Task details:
Only certain lines below are wanted: those starting at the line containing "text/xml, application/javascript, text/javascript" and ending at the line containing "[[Back to top]](#)", both included, each retyped exactly.

Records to process:

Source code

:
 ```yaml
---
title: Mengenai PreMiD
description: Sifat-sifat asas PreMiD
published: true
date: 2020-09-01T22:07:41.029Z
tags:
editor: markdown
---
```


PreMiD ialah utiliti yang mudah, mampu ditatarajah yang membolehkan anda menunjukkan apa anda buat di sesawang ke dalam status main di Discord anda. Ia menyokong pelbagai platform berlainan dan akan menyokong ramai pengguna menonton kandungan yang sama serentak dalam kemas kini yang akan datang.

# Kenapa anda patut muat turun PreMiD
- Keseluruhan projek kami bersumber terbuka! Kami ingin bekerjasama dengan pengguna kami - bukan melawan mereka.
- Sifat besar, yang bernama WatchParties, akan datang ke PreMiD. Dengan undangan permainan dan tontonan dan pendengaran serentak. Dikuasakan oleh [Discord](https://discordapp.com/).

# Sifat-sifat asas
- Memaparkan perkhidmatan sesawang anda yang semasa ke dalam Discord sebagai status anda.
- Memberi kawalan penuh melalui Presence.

==

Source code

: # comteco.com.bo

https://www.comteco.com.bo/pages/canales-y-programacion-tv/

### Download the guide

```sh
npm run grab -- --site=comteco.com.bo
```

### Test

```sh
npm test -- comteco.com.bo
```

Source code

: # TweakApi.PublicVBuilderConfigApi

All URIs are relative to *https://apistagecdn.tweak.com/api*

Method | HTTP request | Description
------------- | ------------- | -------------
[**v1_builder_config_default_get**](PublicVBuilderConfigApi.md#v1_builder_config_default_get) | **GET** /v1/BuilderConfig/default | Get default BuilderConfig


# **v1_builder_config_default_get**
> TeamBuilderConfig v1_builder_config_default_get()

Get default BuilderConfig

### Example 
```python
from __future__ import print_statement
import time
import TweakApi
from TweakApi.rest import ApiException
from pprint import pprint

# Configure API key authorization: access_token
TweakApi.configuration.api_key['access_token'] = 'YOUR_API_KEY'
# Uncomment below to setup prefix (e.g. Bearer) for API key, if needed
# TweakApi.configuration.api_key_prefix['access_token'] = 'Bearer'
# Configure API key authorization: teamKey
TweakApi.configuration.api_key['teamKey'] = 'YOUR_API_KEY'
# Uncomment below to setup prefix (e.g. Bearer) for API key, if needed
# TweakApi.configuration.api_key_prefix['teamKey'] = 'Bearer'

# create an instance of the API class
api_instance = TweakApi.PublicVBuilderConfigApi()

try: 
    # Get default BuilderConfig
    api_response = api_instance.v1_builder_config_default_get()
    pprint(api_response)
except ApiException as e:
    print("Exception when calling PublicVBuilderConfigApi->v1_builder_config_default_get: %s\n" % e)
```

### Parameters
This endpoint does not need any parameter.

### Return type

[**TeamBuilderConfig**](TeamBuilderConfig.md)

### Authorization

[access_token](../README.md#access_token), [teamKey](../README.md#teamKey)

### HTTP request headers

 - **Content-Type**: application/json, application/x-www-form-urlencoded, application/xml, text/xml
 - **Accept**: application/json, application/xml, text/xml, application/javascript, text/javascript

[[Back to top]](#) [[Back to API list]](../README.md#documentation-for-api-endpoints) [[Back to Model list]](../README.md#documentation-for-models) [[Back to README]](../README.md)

...

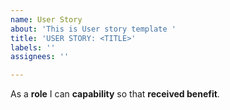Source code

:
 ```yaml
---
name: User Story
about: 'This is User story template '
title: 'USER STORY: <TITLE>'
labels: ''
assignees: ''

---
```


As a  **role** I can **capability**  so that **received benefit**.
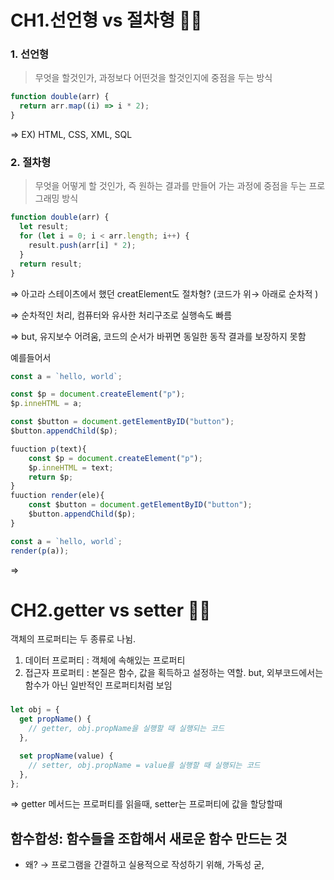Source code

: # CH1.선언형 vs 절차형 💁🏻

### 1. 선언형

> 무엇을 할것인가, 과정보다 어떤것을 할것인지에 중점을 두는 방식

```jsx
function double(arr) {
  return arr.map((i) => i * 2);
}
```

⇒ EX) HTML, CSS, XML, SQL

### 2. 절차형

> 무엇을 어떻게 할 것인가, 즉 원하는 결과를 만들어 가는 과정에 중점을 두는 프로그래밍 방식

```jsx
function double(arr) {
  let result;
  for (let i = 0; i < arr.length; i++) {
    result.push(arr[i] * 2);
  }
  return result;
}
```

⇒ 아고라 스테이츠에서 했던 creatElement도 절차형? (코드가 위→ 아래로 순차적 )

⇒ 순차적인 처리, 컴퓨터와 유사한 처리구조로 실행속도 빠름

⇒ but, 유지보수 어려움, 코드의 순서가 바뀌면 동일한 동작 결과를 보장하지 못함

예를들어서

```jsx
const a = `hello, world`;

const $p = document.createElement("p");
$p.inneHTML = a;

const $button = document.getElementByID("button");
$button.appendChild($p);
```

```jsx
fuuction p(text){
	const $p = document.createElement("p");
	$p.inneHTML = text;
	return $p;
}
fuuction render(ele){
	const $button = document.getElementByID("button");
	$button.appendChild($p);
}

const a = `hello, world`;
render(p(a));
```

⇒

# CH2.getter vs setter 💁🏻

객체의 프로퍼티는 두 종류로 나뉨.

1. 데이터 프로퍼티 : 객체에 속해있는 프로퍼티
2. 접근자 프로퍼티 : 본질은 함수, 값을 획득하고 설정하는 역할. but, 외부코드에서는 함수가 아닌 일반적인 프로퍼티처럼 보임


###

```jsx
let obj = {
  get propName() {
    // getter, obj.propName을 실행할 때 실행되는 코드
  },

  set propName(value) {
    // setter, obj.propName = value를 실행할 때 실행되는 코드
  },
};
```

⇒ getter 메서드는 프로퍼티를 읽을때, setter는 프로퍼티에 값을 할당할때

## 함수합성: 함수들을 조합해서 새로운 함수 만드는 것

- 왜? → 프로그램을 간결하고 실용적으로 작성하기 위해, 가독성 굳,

Solution for this problem:
 - **Accept**: application/json, application/xml, text/xml, application/javascript, text/javascript

[[Back to top]](#) [[Back to API list]](../README.md#documentation-for-api-endpoints) [[Back to Model list]](../README.md#documentation-for-models) [[Back to README]](../README.md)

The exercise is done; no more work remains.